**HOW TO COMPLETE THIS TASK:**
What is needed is an exact copy of the lines in the listing below, from the one with "director talks to" up to and including the one with "- Eki ni keisatsukan ga imasu.", with no other lines.

**DATA EXTRACT:**
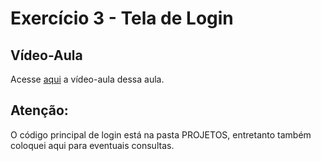 # Exercício 3 - Tela de Login

## Vídeo-Aula
Acesse [aqui](aaa) a vídeo-aula dessa aula.

## Atenção: 
O código principal de login está na pasta PROJETOS, entretanto também coloquei aqui para eventuais consultas.

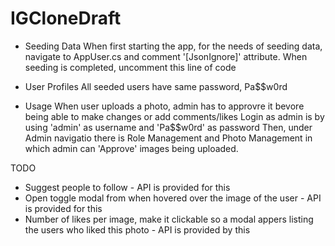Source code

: # IGCloneDraft

- Seeding Data
When first starting the app, for the needs of seeding data, navigate to AppUser.cs and comment '[JsonIgnore]' attribute.
When seeding is completed, uncomment this line of code


- User Profiles
All seeded users have same password, Pa$$w0rd

- Usage
When user uploads a photo, admin has to approvre it bevore being able to make changes or add comments/likes
Login as admin is by using 'admin' as username and 'Pa$$w0rd' as password
Then, under Admin navigatio there is Role Management and Photo Management in which admin can 'Approve' images being uploaded.

TODO

- Suggest people to follow - API is provided for this
- Open toggle modal from when hovered over the image of the user - API is provided for this
- Number of likes per image, make it clickable so a modal appers listing the users who liked this photo - API is provided by this
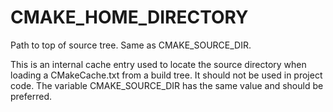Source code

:  

# CMAKE_HOME_DIRECTORY  
Path to top of source tree. Same as CMAKE_SOURCE_DIR.  

This is an internal cache entry used to locate the source directory
when loading a CMakeCache.txt from a build tree.  It should not
be used in project code.  The variable CMAKE_SOURCE_DIR
has the same value and should be preferred.  

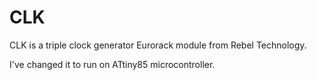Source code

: # CLK

CLK is a triple clock generator Eurorack module from Rebel Technology.

I've changed it to run on ATtiny85 microcontroller.
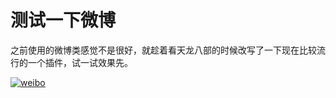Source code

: # 测试一下微博

之前使用的微博类感觉不是很好，就趁着看天龙八部的时候改写了一下现在比较流行的一个插件，试一试效果先。 

[![weibo](https://attachment.soulteary.com/2011/10/29/weibo.png "weibo")](https://attachment.soulteary.com/2011/10/29/weibo.png)

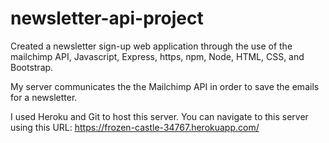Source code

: # newsletter-api-project
Created a newsletter sign-up web application through the use of the mailchimp API, Javascript, Express, https, npm, Node, HTML, CSS, and Bootstrap.

My server communicates the the Mailchimp API in order to save the emails for a newsletter.

I used Heroku and Git to host this server. You can navigate to this server using this URL:
https://frozen-castle-34767.herokuapp.com/

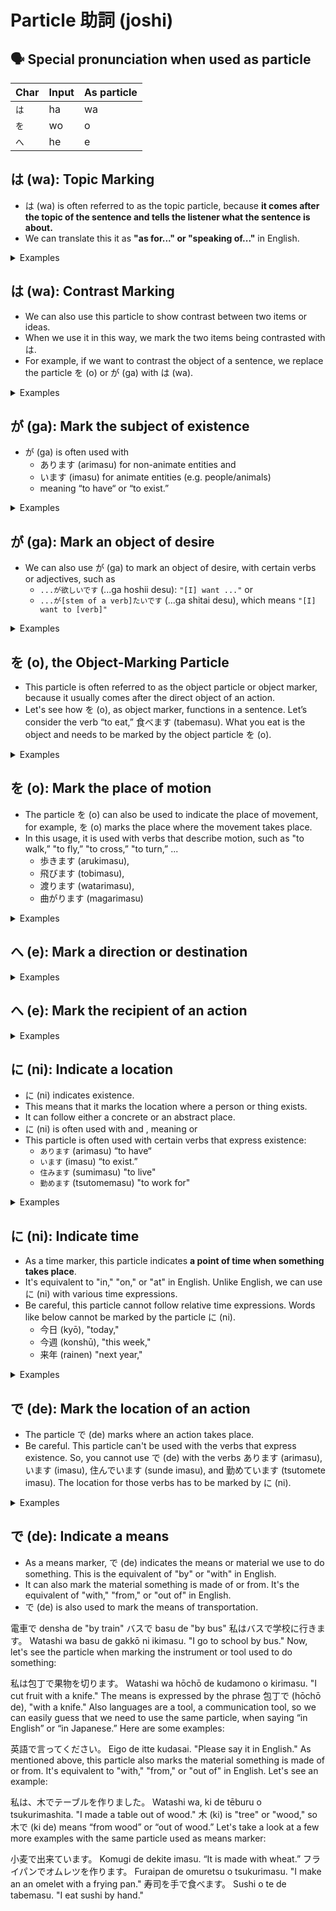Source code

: # Particle 助詞 (joshi)

## :speaking_head: Special pronunciation when used as particle

|Char|Input|As particle|
|--|--|--|
|`は`|ha|wa|
|`を`|wo|o|
|`へ`|he|e|

## は (wa): Topic Marking

- は (wa) is often referred to as the topic particle, because **it comes after the topic of the sentence and tells the listener what the sentence is about.**
- We can translate this it as **"as for..." or "speaking of..."** in English.

<details><summary markdown="span">Examples</summary>

`明日は土曜日です。`

- Ashita wa do-yōbi desu.
- "Tomorrow is Saturday.”
- (Lit. "As for tomorrow, it's Saturday.")

`出身はどこですか。`

- Shusshin wa doko desu ka.
- "Where are you from?”
- (Lit. "As for your hometown, where is it?”)

`今日は雨です。`

- Kyō wa ame desu.
- "It's rainy today.”
- (Lit. "As for today, it's rainy.")

`沖縄は暑い。`

- Okinawa wa atsui.
- "It’s hot in Okinawa.”
- (Lit. "As for Okinawa, it's hot.”)

</summary></details>

## は (wa): Contrast Marking

- We can also use this particle to show contrast between two items or ideas.
- When we use it in this way, we mark the two items being contrasted with は.
- For example, if we want to contrast the object of a sentence, we replace the particle を (o) or が (ga) with は (wa).

<details><summary markdown="span">Examples</summary>

`魚を食べます。`

- "I eat fish”
- Sakana o tabemasu.
- The object, which in this case is what I eat, is 魚 (sakana). So 魚 (sakana) is marked by the particle を (o).


`肉を食べません。`

- "I don’t eat meat”
- Niku o tabemasen.

:twisted_rightwards_arrows: To contrast these two sentences, we replace the particle を (o) with は (wa):

`魚は食べます。でも、肉は食べません。`

- "I eat fish, but I don’t eat meat."
- Sakana wa tabemasu. Demo, niku wa tabemasen.
- By using は (wa) in this sentence, we are putting a lot of contrast between the two items.
- でも (demo) means "but.”


`時間はあります。でも、お金はありません。`

- Jikan wa arimasu. Demo, o-kane wa arimasen.
- "I have time, but I don’t have money.”

`犬は好きです。でも、猫は嫌いです。`

- Inu wa suki desu. Demo, neko wa kirai desu.
- "I like dogs, but I don’t like cats."

`アイスクリームは好きです。でも、ケーキは嫌いです。`

- Aisu kurīmu wa suki desu. Demo, kēki wa kirai desu.
- "I like ice cream, but I don’t like cake."

</summary></details>

## が (ga): Mark the subject of existence

- が (ga) is often used with
  - あります (arimasu) for non-animate entities and
  - います (imasu) for animate entities (e.g. people/animals)
  - meaning “to have“ or “to exist.”

<details><summary markdown="span">Examples</summary>

`あそこに、コンビニがあります。`

- Asoko ni konbini ga arimasu.
- "There's a convenience store over there."
- あそこに (Asoko ni) "over there"
- コンビニ (konbini) "convenience store"
- が (ga) particle marking the subject
- あります (arimasu) "there is" or "there are"


`ペットがいます。`

- Petto ga imasu.
- "I have a pet."
- (lit. "There is a pet.")

`宿題があります。`

- Shukudai ga arimasu.
- “I have homework.”
- (lit. "There is homework")

`兄弟がいません。`

- Kyōdai ga imasen.
- "I don't have any siblings."
- (lit. "There aren't (any) siblings.”)

</summary></details>

## が (ga): Mark an object of desire

- We can also use が (ga) to mark an object of desire, with certain verbs or adjectives, such as
  - `...が欲しいです` (...ga hoshii desu): `"[I] want ..."` or
  - `...が[stem of a verb]たいです` (...ga shitai desu), which means `"[I] want to [verb]"`

<details><summary markdown="span">Examples</summary>

`私は時間が欲しいです。`

- Watashi wa jikan ga hoshii desu.
- "I want time."
- 私は (Watashi wa): "I"
- 時間が (jikan ga): "Time"
- 欲しいです (hoshii desu): "(I) want."
- Watashi wa can be omitted since hoshii is only used in the first person.

`私はピンクの車が欲しいです。`

- Watashi wa pinku no kuruma ga hoshii desu.
- "I want a pink car."


`私はお茶が飲みたいです。`

- Watashi wa o-cha ga nomitai desu.
- "I want to drink tea."
- As you can see, the object お茶 (o-cha) is marked by が (ga).


`私はそばが食べたいです。`

- Watashi wa soba ga tabetai desu.
- “I want to eat buckwheat noodles."

`私は水が飲みたいです。`

- Watashi wa mizu ga nomitai desu.
- "I want to drink water.”


:notebook: **Side note: "Topic" v.s. "Subject"?**

- は (wa): The Topic-Marking Particle v.s. が (ga): The Subject-Marking Particle??
- The concepts of "topic" and "subject" are often used to identify the focus or the main theme (topic) and the agent performing an action (subject) in a sentence.
- The topic marker は introduces the main theme or topic of a sentence. The topic may not necessarily be the subject (the agent performing the action) but serves to provide context or emphasize what the sentence is about.
- The subject marker が (ga) to identifies the subject or the agent performing the action in the sentence. It marks the noun that carries out the verb's action or possesses a particular quality.

</summary></details>

## を (o), the Object-Marking Particle

- This particle is often referred to as the object particle or object marker, because it usually comes after the direct object of an action.
- Let's see how を (o), as object marker, functions in a sentence. Let’s consider the verb “to eat,” 食べます (tabemasu). What you eat is the object and needs to be marked by the object particle を (o).

<details><summary markdown="span">Examples</summary>

`私は寿司を食べます。`

- Watashi wa sushi o tabemasu.
- “I eat sushi.”

Let’s see it with another . In “to make curry” the object is “curry.” So in Japanese “to make curry” is

`カレーを作ります`
- (karē o tsukurimasu).
- I make curry
- 作ります (tsukurimasu): verb: “to make,”

`ジョンさんはカレーを作ります。`

- Jon-san wa karē o tsukurimasu.
- “John makes curry.”


`私は薬を飲みます。`

- Watashi wa kusuri o nomimasu.
- “I’ll take medicine.”


`これをください。`

- Kore o kudasai.
- "Please give me this one."


`私は新しい車を買いました。`

- Watashi wa atarashii kuruma o kaimashita.
- “I bought a new car.”

</summary></details>

## を (o): Mark the place of motion

- The particle を (o) can also be used to indicate the place of movement, for example, を (o) marks the place where the movement takes place.
- In this usage, it is used with verbs that describe motion, such as "to walk,” "to fly,” "to cross,” "to turn,” ...
  - 歩きます (arukimasu),
  - 飛びます (tobimasu),
  - 渡ります (watarimasu),
  - 曲がります (magarimasu)

<details><summary markdown="span">Examples</summary>

`公園を歩きます`

- (kōen o arukimasu).
- "Park" is 公園 (kōen)

`橋を渡ります`

- (hashi o watarimasu).
- "To cross a bridge."
- "Bridge" is 橋 (hashi)

`あの角を曲がってください。`

- Ano kado o magatte kudasai.
- “Please turn at that corner.”
- 曲がって (magatte) or 曲がります (magarimasu), “to turn,” indicates the movement.
- あの角 (ano kado), “that corner,”, where it takes place, is marked by を (o).

`ウミガメは海を泳ぎます。`

- Umigame wa umi o oyogimasu.
- "A turtle swims in the sea.

`セミは木を登ります。`

- Semi wa ki o noborimasu.
- "A cicada climbs up a tree."

`彼は交差点を渡ります。`

- Kare wa kōsaten o watarimasu.
- “He crosses the intersection.”

</summary></details>

## へ (e): Mark a direction or destination

<details><summary markdown="span">Examples</summary>

`メキシコへ行きます`

- “To go to Mexico”
- (Mekishiko e ikimasu).
- Notice how the destination, Mexico, is marked by the direction marking particle.
- 行きます (ikimasu). “to go”

`これは空港へ行きますか。`

- "Does this go to the airport?"
- Kore wa kūkō e ikimasu ka.

`私は、家へ帰ります。`

- "I'm going home."
- Watashi wa uchi e kaerimasu.

`日本へようこそ！`

- "Welcome to Japan!"
- Nihon e yōkoso!


`友達と温泉へ行きます。`

- "I'm going to go to a hot spring with my friends."
- Tomodachi to onsen e ikimasu.

</summary></details>

## へ (e): Mark the recipient of an action

<details><summary markdown="span">Examples</summary>

`友達へ電話をかけました。`

- "I called my friend."
- (Tomodachi e denwa o kakemashita.)
- “my friend,” the recipient of the action, marked by the particle へ (e)

`母へ電話をかけました。`

- "I called my mother."
- Haha e denwa o kakemashita.


`友達へメールをしました。`

- "I emailed my friend."
- Tomodachi e mēru o shimashita.

`彼へ手紙を送りました。`

- "I sent him a letter."
- Kare e tegami o okurimashita.

`部長が部下へ話します。`

- "The director talks to his subordinates."
- Buchō ga buka e hanashimasu.

</summary></details>


## に (ni): Indicate a location 

- に (ni) indicates existence.
- This means that it marks the location where a person or thing exists.
- It can follow either a concrete or an abstract place.
- に (ni) is often used with  and , meaning  or 
- This particle is often used with certain verbs that express existence:
  - `あります` (arimasu) “to have“
  - `います` (imasu) “to exist.”
  - `住みます` (sumimasu) "to live"
  - `勤めます` (tsutomemasu) "to work for"

<details><summary markdown="span">Examples</summary>


`駅に警察官がいます。`

- "There's a police officer at the station."
- Eki ni keisatsukan ga imasu.
- 駅に (eki ni): "at the station," the location is followed by the particle に (ni)
- 警察官がいます。(keisatsukan ga imasu.): "there's a police officer"

`ケンはロンドンに住んでいます。`

- "Ken lives in London."
- Ken wa Rondon ni sunde imasu.

`ケンは銀行に勤めています。`

- "Ken works for a bank."
- Ken wa ginkō ni tsutomete imasu.

`テーブルの下にねこがいます。`

- “There is a cat under the table.”
- Tēburu no shita ni neko ga imasu.

`右手にコンビニがあります。`

- “There is a convenience store on the right side.”
- Migi te ni konbini ga arimasu.

</summary></details>

## に (ni): Indicate time

- As a time marker, this particle indicates **a point of time when something takes place**. 
- It's equivalent to "in," "on," or "at" in English. Unlike English, we can use に (ni) with various time expressions.
- Be careful, this particle cannot follow relative time expressions. Words like below cannot be marked by the particle に (ni).
  - 今日 (kyō), "today,"
  - 今週 (konshū), "this week,"
  - 来年 (rainen) "next year,"

<details><summary markdown="span">Examples</summary>

`七時に`

- shichi-ji ni
- "at seven o’clock"

`七時に起きます。`

- Shichi-ji ni okimasu.
- "I wake up at seven o'clock."

`月曜日に`

- getsu-yōbi ni
- "on Monday"


`月曜日に出発します。`

- Getsu-yōbi ni shuppatsu shimasu.
- "I'll leave on Monday."


`六月に日本へ行きます。`

- Roku-gatsu ni Nihon e ikimasu.
- "I'm going to Japan in June."

`火曜日にそうじをします。`

- Ka-yōbi ni sōji o shimasu.
- "I clean on Tuesday."


`5時に約束があります。`

- Go ji ni yakusoku ga arimasu.
- “I have an appointment at five o'clock.”

</summary></details>

## で (de): Mark the location of an action

- The particle で (de) marks where an action takes place.
- Be careful. This particle can't be used with the verbs that express existence. So, you cannot use で (de) with the verbs あります (arimasu), います (imasu), 住んでいます (sunde imasu), and 勤めています (tsutomete imasu). The location for those verbs has to be marked by に (ni).

<details><summary markdown="span">Examples</summary>

`東京で会いましょう。`

- Tōkyō de aimashō.
- "Let's meet in Tokyo."
- 東京で (Tōkyō de): "in Tokyo," the location is followed by the particle で (de)
- 会いましょう。 (aimashō.): "Let's meet" or "See you"

`学校で日本語を勉強しています。`

- Gakkō de Nihon-go o benkyō shite imasu.
- "I study Japanese at school."

`スーパーマーケットでパンを買います。`
Sūpāmāketto de pan o kaimasu.
"I buy bread at the supermarket."
北海道でスキーをしました。
Hokkaidō de sukī o shimashita.
"I went skiing in Hokkaidō.”

</summary></details>

## で (de): Indicate a means

- As a means marker, で (de) indicates the means or material we use to do something. This is the equivalent of "by" or "with" in English.
- It can also mark the material something is made of or from. It's the equivalent of "with," "from," or "out of" in English.
- で (de) is also used to mark the means of transportation.


電車で
densha de
"by train"
バスで
basu de
"by bus"
私はバスで学校に行きます。
Watashi wa basu de gakkō ni ikimasu.
"I go to school by bus."
Now, let's see the particle when marking the instrument or tool used to do something:

私は包丁で果物を切ります。
Watashi wa hōchō de kudamono o kirimasu.
"I cut fruit with a knife."
The means is expressed by the phrase 包丁で (hōchō de), "with a knife."
Also languages are a tool, a communication tool, so we can easily guess that we need to use the same particle, when saying “in English” or “in Japanese.” Here are some examples:

英語で言ってください。
Eigo de itte kudasai.
"Please say it in English."
As mentioned above, this particle also marks the material something is made of or from. It's equivalent to "with," "from," or "out of" in English. Let's see an example:

私は、木でテーブルを作りました。
Watashi wa, ki de tēburu o tsukurimashita.
"I made a table out of wood."
木 (ki) is "tree" or "wood," so 木で (ki de) means “from wood” or “out of wood.”
Let's take a look at a few more examples with the same particle used as means marker:

小麦で出来ています。
Komugi de dekite imasu.
“It is made with wheat.”
フライパンでオムレツを作ります。
Furaipan de omuretsu o tsukurimasu.
"I make an an omelet with a frying pan."
寿司を手で食べます。
Sushi o te de tabemasu.
"I eat sushi by hand."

**ANSWER SPACE:**
- "The director talks to his subordinates."
- Buchō ga buka e hanashimasu.

</summary></details>


## に (ni): Indicate a location 

- に (ni) indicates existence.
- This means that it marks the location where a person or thing exists.
- It can follow either a concrete or an abstract place.
- に (ni) is often used with  and , meaning  or 
- This particle is often used with certain verbs that express existence:
  - `あります` (arimasu) “to have“
  - `います` (imasu) “to exist.”
  - `住みます` (sumimasu) "to live"
  - `勤めます` (tsutomemasu) "to work for"

<details><summary markdown="span">Examples</summary>


`駅に警察官がいます。`

- "There's a police officer at the station."
- Eki ni keisatsukan ga imasu.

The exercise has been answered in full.